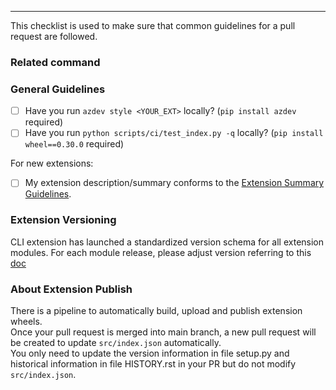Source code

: ---

This checklist is used to make sure that common guidelines for a pull request are followed.

### Related command
<!--- Please provide the related command with az {command} if you can, so that we can quickly route to the related person to review. --->


### General Guidelines

- [ ] Have you run `azdev style <YOUR_EXT>` locally? (`pip install azdev` required)
- [ ] Have you run `python scripts/ci/test_index.py -q` locally? (`pip install wheel==0.30.0` required)

For new extensions:

- [ ] My extension description/summary conforms to the [Extension Summary Guidelines](https://github.com/Azure/azure-cli/blob/dev/doc/extensions/extension_summary_guidelines.md).

### Extension Versioning

CLI extension has launched a standardized version schema for all extension modules. For each module release, please adjust version referring to this [doc](https://github.com/Azure/azure-cli/blob/release/doc/extensions/versioning_guidelines.md)

### About Extension Publish

There is a pipeline to automatically build, upload and publish extension wheels.  
Once your pull request is merged into main branch, a new pull request will be created to update `src/index.json` automatically.  
You only need to update the version information in file setup.py and historical information in file HISTORY.rst in your PR but do not modify `src/index.json`.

BRIEF - Above are some records; copy exactly the lines from the one with "- [ ] My extension" through the one with "There is a pipeline", both included, and no others.

RESULT OF THE EXERCISE -
- [ ] My extension description/summary conforms to the [Extension Summary Guidelines](https://github.com/Azure/azure-cli/blob/dev/doc/extensions/extension_summary_guidelines.md).

### Extension Versioning

CLI extension has launched a standardized version schema for all extension modules. For each module release, please adjust version referring to this [doc](https://github.com/Azure/azure-cli/blob/release/doc/extensions/versioning_guidelines.md)

### About Extension Publish

There is a pipeline to automatically build, upload and publish extension wheels.  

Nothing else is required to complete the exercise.